3. Know your numbers
If you walk in with messy spreadsheets and you are running on desktop software, it doesn’t look like you prioritise the figures or are data driven. FUTRLI syncs and updates daily with your cloud accounts package, to create beautiful looking rolling Forecasts. These operational forecasts are your security blanket and they should be the pulse behind every decision you make. If you can show you have thought through several scenarios and you have a sound process in place for regular monitoring, this will speak volumes to an investor. If you want some serious brownie points, stress during your pitch that you want them to feel like part of your team. With FUTRLI, you can invite them to view and collaborate on your figures. This will give your backer complete transparency of their investment. Together you can decide their access-levels and control what information they want to see on a daily, weekly or monthly basis. Also you will be able to sell this idea even more by the fact that this information is designed to be easily accessible for them to work from wherever they are.
4. Go big or go home
Have you ever watched Dragons Den in the UK or Shark Tank in Australia, and seen how badly it goes down when the business owner pitching reveals they‘re unwilling to invest their own savings? Duncan Bannatyne, one of the UK dragons, jumps in to say something along the lines of “Why should I give you some of my children’s inheritance when you won’t even put up your own money?!” VCs want to see 100% commitment to your company and that you are willing to fight to the death.
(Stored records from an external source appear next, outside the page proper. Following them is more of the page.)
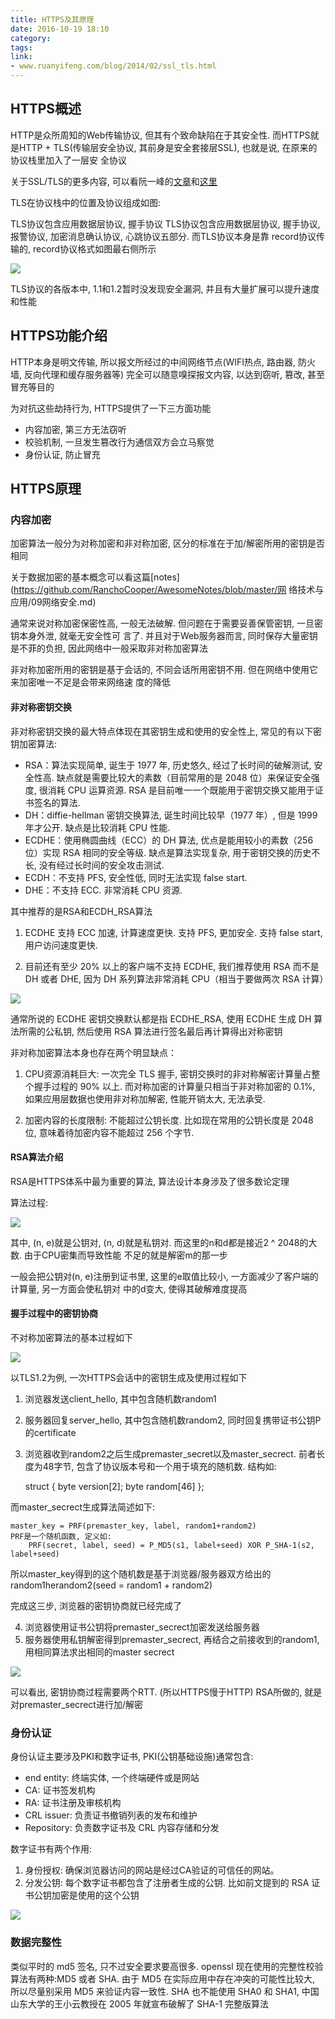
 ```yaml
---
title: HTTPS及其原理
date: 2016-10-19 18:10
category:
tags:
link:
- www.ruanyifeng.com/blog/2014/02/ssl_tls.html
---
```


## HTTPS概述
HTTP是众所周知的Web传输协议, 但其有个致命缺陷在于其安全性.
而HTTPS就是HTTP + TLS(传输层安全协议, 其前身是安全套接层SSL), 也就是说, 在原来的协议栈里加入了一层安
全协议

关于SSL/TLS的更多内容, 可以看阮一峰的[文章](www.ruanyifeng.com/blog/2014/02/ssl_tls.html)和[这里
](security.stackexchange.com/questions/20803/how-does-ssl-tls-work)

TLS在协议栈中的位置及协议组成如图:

TLS协议包含应用数据层协议, 握手协议
TLS协议包含应用数据层协议, 握手协议, 报警协议, 加密消息确认协议, 心跳协议五部分. 而TLS协议本身是靠
record协议传输的, record协议格式如图最右侧所示

![](TLS协议格式.png)

TLS协议的各版本中, 1.1和1.2暂时没发现安全漏洞, 并且有大量扩展可以提升速度和性能


## HTTPS功能介绍
HTTP本身是明文传输, 所以报文所经过的中间网络节点(WIFI热点, 路由器, 防火墙, 反向代理和缓存服务器等)
完全可以随意嗅探报文内容, 以达到窃听, 篡改, 甚至冒充等目的

为对抗这些劫持行为, HTTPS提供了一下三方面功能
- 内容加密, 第三方无法窃听
- 校验机制, 一旦发生篡改行为通信双方会立马察觉
- 身份认证, 防止冒充

## HTTPS原理

### 内容加密
加密算法一般分为对称加密和非对称加密, 区分的标准在于加/解密所用的密钥是否相同

关于数据加密的基本概念可以看这篇[notes](https://github.com/RanchoCooper/AwesomeNotes/blob/master/网
络技术与应用/09网络安全.md)

通常来说对称加密保密性高, 一般无法破解. 但问题在于需要妥善保管密钥, 一旦密钥本身外泄, 就毫无安全性可
言了. 并且对于Web服务器而言, 同时保存大量密钥是不菲的负担, 因此网络中一般采取非对称加密算法

非对称加密所用的密钥是基于会话的, 不同会话所用密钥不用. 但在网络中使用它来加密唯一不足是会带来网络速
度的降低


#### 非对称密钥交换
非对称密钥交换的最大特点体现在其密钥生成和使用的安全性上, 常见的有以下密钥加密算法:

- RSA：算法实现简单, 诞生于 1977 年, 历史悠久, 经过了长时间的破解测试, 安全性高. 缺点就是需要比较大的素数（目前常用的是 2048 位）来保证安全强度, 很消耗 CPU 运算资源. RSA 是目前唯一一个既能用于密钥交换又能用于证书签名的算法.
- DH：diffie-hellman 密钥交换算法, 诞生时间比较早（1977 年）, 但是 1999 年才公开. 缺点是比较消耗 CPU 性能.
- ECDHE：使用椭圆曲线（ECC）的 DH 算法, 优点是能用较小的素数（256 位）实现 RSA 相同的安全等级. 缺点是算法实现复杂, 用于密钥交换的历史不长, 没有经过长时间的安全攻击测试.
- ECDH：不支持 PFS, 安全性低, 同时无法实现 false start.
- DHE：不支持 ECC. 非常消耗 CPU 资源.

其中推荐的是RSA和ECDH_RSA算法

1. ECDHE 支持 ECC 加速, 计算速度更快. 支持 PFS, 更加安全. 支持 false start, 用户访问速度更快.

2. 目前还有至少 20% 以上的客户端不支持 ECDHE, 我们推荐使用 RSA 而不是 DH 或者 DHE, 因为 DH 系列算法非常消耗 CPU（相当于要做两次 RSA 计算）

![](百度证书.png)

通常所说的 ECDHE 密钥交换默认都是指 ECDHE_RSA, 使用 ECDHE 生成 DH 算法所需的公私钥, 然后使用 RSA 算法进行签名最后再计算得出对称密钥

非对称加密算法本身也存在两个明显缺点：

1. CPU资源消耗巨大: 一次完全 TLS 握手, 密钥交换时的非对称解密计算量占整个握手过程的 90% 以上. 而对称加密的计算量只相当于非对称加密的 0.1%, 如果应用层数据也使用非对称加解密, 性能开销太大, 无法承受.

2. 加密内容的长度限制: 不能超过公钥长度. 比如现在常用的公钥长度是 2048 位, 意味着待加密内容不能超过 256 个字节.

#### RSA算法介绍

RSA是HTTPS体系中最为重要的算法, 算法设计本身涉及了很多数论定理

算法过程:

![](RSA算法过程.png)

其中, (n, e)就是公钥对, (n, d)就是私钥对. 而这里的n和d都是接近2 ^ 2048的大数. 由于CPU密集而导致性能
不足的就是解密m的那一步

一般会把公钥对(n, e)注册到证书里, 这里的e取值比较小, 一方面减少了客户端的计算量, 另一方面会使私钥对
中的d变大, 使得其破解难度提高


#### 握手过程中的密钥协商
不对称加密算法的基本过程如下

![](不对称加密算法.png)

以TLS1.2为例, 一次HTTPS会话中的密钥生成及使用过程如下

1. 浏览器发送client_hello, 其中包含随机数random1
2. 服务器回复server_hello, 其中包含随机数random2, 同时回复携带证书公钥P的certificate
3. 浏览器收到random2之后生成premaster_secret以及master_secrect. 前者长度为48字节, 包含了协议版本号和一个用于填充的随机数. 结构如:

    struct { byte version[2];  byte random[46] };

而master_secrect生成算法简述如下:

    master_key = PRF(premaster_key, label, random1+random2)
    PRF是一个随机函数, 定义如:
        PRF(secret, label, seed) = P_MD5(s1, label+seed) XOR P_SHA-1(s2, label+seed)

所以master_key得到的这个随机数是基于浏览器/服务器双方给出的random1herandom2(seed = random1 + random2)

完成这三步, 浏览器的密钥协商就已经完成了

4. 浏览器使用证书公钥将premaster_secrect加密发送给服务器
5. 服务器使用私钥解密得到premaster_secrect, 再结合之前接收到的random1, 用相同算法求出相同的master
   secrect

![](密钥协商.png)

可以看出, 密钥协商过程需要两个RTT. (所以HTTPS慢于HTTP)
RSA所做的, 就是对premaster_secrect进行加/解密

### 身份认证
身份认证主要涉及PKI和数字证书, PKI(公钥基础设施)通常包含:

- end entity: 终端实体, 一个终端硬件或是网站
- CA: 证书签发机构
- RA: 证书注册及审核机构
- CRL issuer: 负责证书撤销列表的发布和维护
- Repository: 负责数字证书及 CRL 内容存储和分发

数字证书有两个作用:

1. 身份授权: 确保浏览器访问的网站是经过CA验证的可信任的网站。
2. 分发公钥: 每个数字证书都包含了注册者生成的公钥. 比如前文提到的 RSA 证书公钥加密是使用的这个公钥

![](数字签名生成及校验.png)

### 数据完整性
类似平时的 md5 签名, 只不过安全要求要高很多. openssl 现在使用的完整性校验算法有两种:MD5 或者 SHA. 由于 MD5 在实际应用中存在冲突的可能性比较大, 所以尽量别采用 MD5 来验证内容一致性. SHA 也不能使用 SHA0 和 SHA1, 中国山东大学的王小云教授在 2005 年就宣布破解了 SHA-1 完整版算法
That may sound dramatic, but experienced VCs know that this is often the difference between a decent return or never seeing their money again.
5. Find your best scalable marketing channels
VCs like to invest in businesses that have begun to identify their best scalable marketing channels, so they know any capital invested will be utilised optimally. This gives confidence to investors that their investment won’t just be burnt through during an initial experimental/testing stage seeking them out.